Il glorioso club calcistico della città di confine sembra avere le ore contate. Si spera in un colpo di scena positivo.
CHIASSO - La speranza è l'ultima a morire. E c'è chi si aggrappa alla speranza in vista della giornata di domani, mercoledì 16 novembre. È la data in cui il glorioso Football Club Chiasso potrebbe sostanzialmente fallire. D'altra parte giocatori e dipendenti non ricevono lo stipendio da tempo, i debiti non sono stati saldati, di soldi in cassa non ce ne sono più e anche il direttore generale Nicola Bignotti ha gettato la spugna. Mercoledì mattina appunto ci sarà l'assemblea straordinaria del club rossoblù. E se nessuno dovesse presentarsi con un progetto o con un piano, il club attualmente militante in Promotion League sarebbe costretto a chiudere i battenti.
Si spera in un miracolo – Per le vie cittadine, come testimonia il video realizzato da Tio/20Minuti, c'è scoramento. «La tristezza è tanta – evidenzia Davide Lurati, ex presidente del club e oggi municipale –. Anche se voglio sperare in un miracolo. Se così non fosse, si ripartirà dal basso come accaduto anche ad altre società. Ora è ovvio che serve chiarezza sulla situazione finanziaria. Urgono garanzie. Bisogna avere la conferma che la stagione possa essere portata a termine e che i pagamenti possano essere versati. Il Municipio stesso ha atteso oltre un anno per l'affitto delle infrastrutture. Ma poi si è visto costretto a inviare il precetto esecutivo. Sono il primo a essere amareggiato per quanto sta accadendo».
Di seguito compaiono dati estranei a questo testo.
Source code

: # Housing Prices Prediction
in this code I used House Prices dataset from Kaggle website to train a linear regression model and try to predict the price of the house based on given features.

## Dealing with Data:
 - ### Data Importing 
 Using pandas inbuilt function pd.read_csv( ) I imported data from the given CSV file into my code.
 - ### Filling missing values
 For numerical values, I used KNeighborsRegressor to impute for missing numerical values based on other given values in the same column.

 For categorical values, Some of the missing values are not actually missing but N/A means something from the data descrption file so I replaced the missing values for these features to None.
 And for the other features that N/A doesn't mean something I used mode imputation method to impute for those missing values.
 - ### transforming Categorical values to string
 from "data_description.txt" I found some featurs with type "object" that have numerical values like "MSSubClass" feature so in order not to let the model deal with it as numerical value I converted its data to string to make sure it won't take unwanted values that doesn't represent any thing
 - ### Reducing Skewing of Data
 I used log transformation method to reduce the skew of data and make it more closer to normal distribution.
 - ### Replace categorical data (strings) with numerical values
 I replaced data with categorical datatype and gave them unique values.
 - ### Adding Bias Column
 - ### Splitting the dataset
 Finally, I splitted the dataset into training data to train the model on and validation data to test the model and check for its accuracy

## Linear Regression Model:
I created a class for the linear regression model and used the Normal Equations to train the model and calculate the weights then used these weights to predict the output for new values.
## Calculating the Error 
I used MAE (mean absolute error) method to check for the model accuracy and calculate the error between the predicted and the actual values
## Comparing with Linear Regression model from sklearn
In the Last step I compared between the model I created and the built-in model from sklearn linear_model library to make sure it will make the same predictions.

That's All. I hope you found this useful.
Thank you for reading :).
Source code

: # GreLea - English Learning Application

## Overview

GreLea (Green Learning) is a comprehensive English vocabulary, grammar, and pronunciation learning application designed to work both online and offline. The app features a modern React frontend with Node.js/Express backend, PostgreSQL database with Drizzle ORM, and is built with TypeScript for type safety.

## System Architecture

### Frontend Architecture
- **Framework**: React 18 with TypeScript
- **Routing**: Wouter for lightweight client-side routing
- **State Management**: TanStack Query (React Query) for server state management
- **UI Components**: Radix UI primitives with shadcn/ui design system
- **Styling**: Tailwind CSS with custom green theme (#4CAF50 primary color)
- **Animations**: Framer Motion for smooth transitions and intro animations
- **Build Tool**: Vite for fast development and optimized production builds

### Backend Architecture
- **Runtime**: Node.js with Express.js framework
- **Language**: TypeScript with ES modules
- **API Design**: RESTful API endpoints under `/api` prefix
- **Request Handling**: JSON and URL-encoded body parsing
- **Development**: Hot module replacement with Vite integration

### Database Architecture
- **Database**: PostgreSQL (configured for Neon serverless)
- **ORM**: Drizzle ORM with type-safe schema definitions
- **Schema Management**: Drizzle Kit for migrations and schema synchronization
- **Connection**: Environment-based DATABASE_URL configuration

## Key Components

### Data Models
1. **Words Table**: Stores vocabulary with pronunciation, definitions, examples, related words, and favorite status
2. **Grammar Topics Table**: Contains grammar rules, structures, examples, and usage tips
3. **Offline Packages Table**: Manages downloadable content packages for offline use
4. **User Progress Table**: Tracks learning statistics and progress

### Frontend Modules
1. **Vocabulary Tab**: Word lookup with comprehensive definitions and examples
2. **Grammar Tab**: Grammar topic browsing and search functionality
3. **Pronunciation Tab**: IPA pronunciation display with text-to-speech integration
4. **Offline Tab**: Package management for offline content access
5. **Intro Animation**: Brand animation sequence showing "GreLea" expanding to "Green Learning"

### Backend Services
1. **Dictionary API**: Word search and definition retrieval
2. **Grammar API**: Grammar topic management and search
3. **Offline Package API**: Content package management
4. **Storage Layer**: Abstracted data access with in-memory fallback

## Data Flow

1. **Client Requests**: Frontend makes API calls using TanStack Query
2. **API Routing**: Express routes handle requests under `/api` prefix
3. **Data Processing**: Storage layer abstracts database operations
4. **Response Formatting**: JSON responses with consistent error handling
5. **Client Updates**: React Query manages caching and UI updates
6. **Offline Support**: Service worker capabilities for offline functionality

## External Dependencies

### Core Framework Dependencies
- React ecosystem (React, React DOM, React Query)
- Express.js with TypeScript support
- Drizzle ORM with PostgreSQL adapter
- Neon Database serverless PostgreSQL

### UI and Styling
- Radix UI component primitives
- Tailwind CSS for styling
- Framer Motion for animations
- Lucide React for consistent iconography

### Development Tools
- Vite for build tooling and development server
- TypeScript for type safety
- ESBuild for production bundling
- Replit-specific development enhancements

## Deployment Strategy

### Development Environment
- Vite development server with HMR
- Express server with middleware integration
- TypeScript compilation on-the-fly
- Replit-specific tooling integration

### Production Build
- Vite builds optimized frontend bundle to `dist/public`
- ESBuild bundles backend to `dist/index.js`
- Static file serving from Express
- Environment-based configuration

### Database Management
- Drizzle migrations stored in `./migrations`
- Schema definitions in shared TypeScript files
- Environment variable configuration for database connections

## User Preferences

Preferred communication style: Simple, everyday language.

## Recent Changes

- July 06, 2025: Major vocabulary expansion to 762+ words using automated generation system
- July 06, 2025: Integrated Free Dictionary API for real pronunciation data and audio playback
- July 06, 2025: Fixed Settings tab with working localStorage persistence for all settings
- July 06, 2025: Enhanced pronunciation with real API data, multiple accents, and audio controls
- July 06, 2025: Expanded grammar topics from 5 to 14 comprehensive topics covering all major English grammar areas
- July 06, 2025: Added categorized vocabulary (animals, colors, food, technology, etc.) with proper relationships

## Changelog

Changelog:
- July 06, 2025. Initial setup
La signora che vendeva i biglietti – In caso di fallimento il Chiasso potrebbe ripartire dalla quinta lega, come accaduto di recente col Locarno. Si vocifera di possibili fusioni con club di categorie superiori per non dovere ricostruire tutto dal gradino più basso del calcio elvetico. Per il momento di conferme non ce ne sono. Carmela, una signora di 76 anni, non si nasconde: «A me dispiace tantissimo. Sono nata e cresciuta a Chiasso. Una volta era davvero bello, ho anche venduto i biglietti per il Chiasso. Fossi stata ricca, avrei potuto magari salvarlo».
«Il cuore distrutto» – Patricia, 35 anni, è molto triste. «Il mio cuore è distrutto – ammette –. Secondo me non c'è speranza. Dovremmo trovare qualcuno che riesca a investire seriamente. Il calcio non è solo un gioco. È famiglia, educazione, posti di lavoro, impegno». Massimo, 42 anni, ha avuto a lungo il suo posto in curva: «Tra la fine degli anni '90 e i primi anni 2000 andavo sempre a tifare Chiasso. Ero giovane e idiota. Mi divertivo un sacco».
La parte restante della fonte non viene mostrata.